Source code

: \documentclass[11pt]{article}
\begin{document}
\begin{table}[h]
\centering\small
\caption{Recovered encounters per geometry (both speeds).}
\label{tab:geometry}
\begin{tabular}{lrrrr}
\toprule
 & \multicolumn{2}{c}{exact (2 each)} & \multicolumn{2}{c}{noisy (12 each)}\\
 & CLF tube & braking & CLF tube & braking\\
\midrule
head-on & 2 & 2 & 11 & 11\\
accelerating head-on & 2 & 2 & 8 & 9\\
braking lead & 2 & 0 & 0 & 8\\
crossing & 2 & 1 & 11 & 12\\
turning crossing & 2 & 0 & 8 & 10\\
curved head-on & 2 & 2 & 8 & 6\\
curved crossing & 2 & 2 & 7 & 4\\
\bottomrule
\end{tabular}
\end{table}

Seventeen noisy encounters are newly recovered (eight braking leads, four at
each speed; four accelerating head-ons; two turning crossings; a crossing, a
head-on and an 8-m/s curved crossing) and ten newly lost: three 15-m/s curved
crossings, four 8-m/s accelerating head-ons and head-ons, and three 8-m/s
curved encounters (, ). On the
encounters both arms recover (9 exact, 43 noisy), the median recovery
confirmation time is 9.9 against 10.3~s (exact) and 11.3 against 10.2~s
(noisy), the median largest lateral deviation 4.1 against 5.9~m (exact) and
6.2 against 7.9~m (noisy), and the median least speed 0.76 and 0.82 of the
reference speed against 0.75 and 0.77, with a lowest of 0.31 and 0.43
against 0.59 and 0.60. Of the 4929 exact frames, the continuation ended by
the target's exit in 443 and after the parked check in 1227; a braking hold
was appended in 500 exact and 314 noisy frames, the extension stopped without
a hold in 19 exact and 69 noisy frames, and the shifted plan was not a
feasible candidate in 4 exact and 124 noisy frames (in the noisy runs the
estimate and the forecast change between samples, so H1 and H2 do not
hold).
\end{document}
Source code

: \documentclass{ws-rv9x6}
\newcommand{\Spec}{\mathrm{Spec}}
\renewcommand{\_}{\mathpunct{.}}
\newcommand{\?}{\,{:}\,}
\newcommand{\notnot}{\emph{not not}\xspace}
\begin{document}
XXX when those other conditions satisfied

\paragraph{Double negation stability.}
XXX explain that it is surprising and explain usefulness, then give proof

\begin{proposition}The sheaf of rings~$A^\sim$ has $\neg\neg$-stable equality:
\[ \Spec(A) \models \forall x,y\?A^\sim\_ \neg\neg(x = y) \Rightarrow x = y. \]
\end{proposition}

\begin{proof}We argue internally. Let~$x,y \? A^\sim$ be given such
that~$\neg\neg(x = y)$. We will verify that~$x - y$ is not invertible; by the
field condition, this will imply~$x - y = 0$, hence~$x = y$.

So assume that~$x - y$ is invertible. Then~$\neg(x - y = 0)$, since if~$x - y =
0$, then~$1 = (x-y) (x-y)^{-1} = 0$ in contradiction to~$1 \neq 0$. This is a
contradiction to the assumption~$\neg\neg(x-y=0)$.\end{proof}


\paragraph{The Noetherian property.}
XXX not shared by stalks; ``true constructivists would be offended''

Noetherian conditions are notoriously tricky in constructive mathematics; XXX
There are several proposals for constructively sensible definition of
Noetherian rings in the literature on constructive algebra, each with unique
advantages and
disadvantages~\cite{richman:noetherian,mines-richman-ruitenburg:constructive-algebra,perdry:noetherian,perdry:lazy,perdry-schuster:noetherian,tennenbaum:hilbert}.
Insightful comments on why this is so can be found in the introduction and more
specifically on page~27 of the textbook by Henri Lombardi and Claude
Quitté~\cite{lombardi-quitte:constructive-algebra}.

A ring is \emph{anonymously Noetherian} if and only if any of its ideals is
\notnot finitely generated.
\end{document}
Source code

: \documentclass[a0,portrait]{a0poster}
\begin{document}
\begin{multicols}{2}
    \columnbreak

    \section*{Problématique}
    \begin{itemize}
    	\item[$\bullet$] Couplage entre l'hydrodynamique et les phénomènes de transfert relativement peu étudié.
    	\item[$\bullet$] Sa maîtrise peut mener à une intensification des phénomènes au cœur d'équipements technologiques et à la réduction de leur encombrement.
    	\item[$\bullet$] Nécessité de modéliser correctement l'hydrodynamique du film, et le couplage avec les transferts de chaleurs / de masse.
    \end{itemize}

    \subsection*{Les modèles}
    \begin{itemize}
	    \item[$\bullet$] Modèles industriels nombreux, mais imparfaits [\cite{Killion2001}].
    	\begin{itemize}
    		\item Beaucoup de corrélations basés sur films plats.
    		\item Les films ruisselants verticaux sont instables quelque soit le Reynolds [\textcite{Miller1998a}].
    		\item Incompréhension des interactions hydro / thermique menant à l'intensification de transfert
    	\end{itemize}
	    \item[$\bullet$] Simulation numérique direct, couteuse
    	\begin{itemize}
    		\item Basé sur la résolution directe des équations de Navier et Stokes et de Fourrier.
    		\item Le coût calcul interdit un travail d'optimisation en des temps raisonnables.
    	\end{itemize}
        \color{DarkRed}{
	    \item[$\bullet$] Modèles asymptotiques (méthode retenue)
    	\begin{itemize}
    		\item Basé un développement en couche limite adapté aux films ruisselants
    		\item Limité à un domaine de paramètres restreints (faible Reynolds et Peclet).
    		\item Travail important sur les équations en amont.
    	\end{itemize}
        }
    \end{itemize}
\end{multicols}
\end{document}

* _What the exercise asks_:
Give back the complete data exactly as supplied.

* _Exercise response_:
Source code

: \documentclass[11pt]{article}
\begin{document}
\begin{table}[h]
\centering\small
\caption{Recovered encounters per geometry (both speeds).}
\label{tab:geometry}
\begin{tabular}{lrrrr}
\toprule
 & \multicolumn{2}{c}{exact (2 each)} & \multicolumn{2}{c}{noisy (12 each)}\\
 & CLF tube & braking & CLF tube & braking\\
\midrule
head-on & 2 & 2 & 11 & 11\\
accelerating head-on & 2 & 2 & 8 & 9\\
braking lead & 2 & 0 & 0 & 8\\
crossing & 2 & 1 & 11 & 12\\
turning crossing & 2 & 0 & 8 & 10\\
curved head-on & 2 & 2 & 8 & 6\\
curved crossing & 2 & 2 & 7 & 4\\
\bottomrule
\end{tabular}
\end{table}

Seventeen noisy encounters are newly recovered (eight braking leads, four at
each speed; four accelerating head-ons; two turning crossings; a crossing, a
head-on and an 8-m/s curved crossing) and ten newly lost: three 15-m/s curved
crossings, four 8-m/s accelerating head-ons and head-ons, and three 8-m/s
curved encounters (, ). On the
encounters both arms recover (9 exact, 43 noisy), the median recovery
confirmation time is 9.9 against 10.3~s (exact) and 11.3 against 10.2~s
(noisy), the median largest lateral deviation 4.1 against 5.9~m (exact) and
6.2 against 7.9~m (noisy), and the median least speed 0.76 and 0.82 of the
reference speed against 0.75 and 0.77, with a lowest of 0.31 and 0.43
against 0.59 and 0.60. Of the 4929 exact frames, the continuation ended by
the target's exit in 443 and after the parked check in 1227; a braking hold
was appended in 500 exact and 314 noisy frames, the extension stopped without
a hold in 19 exact and 69 noisy frames, and the shifted plan was not a
feasible candidate in 4 exact and 124 noisy frames (in the noisy runs the
estimate and the forecast change between samples, so H1 and H2 do not
hold).
\end{document}
Source code

: \documentclass{ws-rv9x6}
\newcommand{\Spec}{\mathrm{Spec}}
\renewcommand{\_}{\mathpunct{.}}
\newcommand{\?}{\,{:}\,}
\newcommand{\notnot}{\emph{not not}\xspace}
\begin{document}
XXX when those other conditions satisfied

\paragraph{Double negation stability.}
XXX explain that it is surprising and explain usefulness, then give proof

\begin{proposition}The sheaf of rings~$A^\sim$ has $\neg\neg$-stable equality:
\[ \Spec(A) \models \forall x,y\?A^\sim\_ \neg\neg(x = y) \Rightarrow x = y. \]
\end{proposition}

\begin{proof}We argue internally. Let~$x,y \? A^\sim$ be given such
that~$\neg\neg(x = y)$. We will verify that~$x - y$ is not invertible; by the
field condition, this will imply~$x - y = 0$, hence~$x = y$.

So assume that~$x - y$ is invertible. Then~$\neg(x - y = 0)$, since if~$x - y =
0$, then~$1 = (x-y) (x-y)^{-1} = 0$ in contradiction to~$1 \neq 0$. This is a
contradiction to the assumption~$\neg\neg(x-y=0)$.\end{proof}


\paragraph{The Noetherian property.}
XXX not shared by stalks; ``true constructivists would be offended''

Noetherian conditions are notoriously tricky in constructive mathematics; XXX
There are several proposals for constructively sensible definition of
Noetherian rings in the literature on constructive algebra, each with unique
advantages and
disadvantages~\cite{richman:noetherian,mines-richman-ruitenburg:constructive-algebra,perdry:noetherian,perdry:lazy,perdry-schuster:noetherian,tennenbaum:hilbert}.
Insightful comments on why this is so can be found in the introduction and more
specifically on page~27 of the textbook by Henri Lombardi and Claude
Quitté~\cite{lombardi-quitte:constructive-algebra}.

A ring is \emph{anonymously Noetherian} if and only if any of its ideals is
\notnot finitely generated.
\end{document}
Source code

: \documentclass[a0,portrait]{a0poster}
\begin{document}
\begin{multicols}{2}
    \columnbreak

    \section*{Problématique}
    \begin{itemize}
    	\item[$\bullet$] Couplage entre l'hydrodynamique et les phénomènes de transfert relativement peu étudié.
    	\item[$\bullet$] Sa maîtrise peut mener à une intensification des phénomènes au cœur d'équipements technologiques et à la réduction de leur encombrement.
    	\item[$\bullet$] Nécessité de modéliser correctement l'hydrodynamique du film, et le couplage avec les transferts de chaleurs / de masse.
    \end{itemize}

    \subsection*{Les modèles}
    \begin{itemize}
	    \item[$\bullet$] Modèles industriels nombreux, mais imparfaits [\cite{Killion2001}].
    	\begin{itemize}
    		\item Beaucoup de corrélations basés sur films plats.
    		\item Les films ruisselants verticaux sont instables quelque soit le Reynolds [\textcite{Miller1998a}].
    		\item Incompréhension des interactions hydro / thermique menant à l'intensification de transfert
    	\end{itemize}
	    \item[$\bullet$] Simulation numérique direct, couteuse
    	\begin{itemize}
    		\item Basé sur la résolution directe des équations de Navier et Stokes et de Fourrier.
    		\item Le coût calcul interdit un travail d'optimisation en des temps raisonnables.
    	\end{itemize}
        \color{DarkRed}{
	    \item[$\bullet$] Modèles asymptotiques (méthode retenue)
    	\begin{itemize}
    		\item Basé un développement en couche limite adapté aux films ruisselants
    		\item Limité à un domaine de paramètres restreints (faible Reynolds et Peclet).
    		\item Travail important sur les équations en amont.
    	\end{itemize}
        }
    \end{itemize}
\end{multicols}
\end{document}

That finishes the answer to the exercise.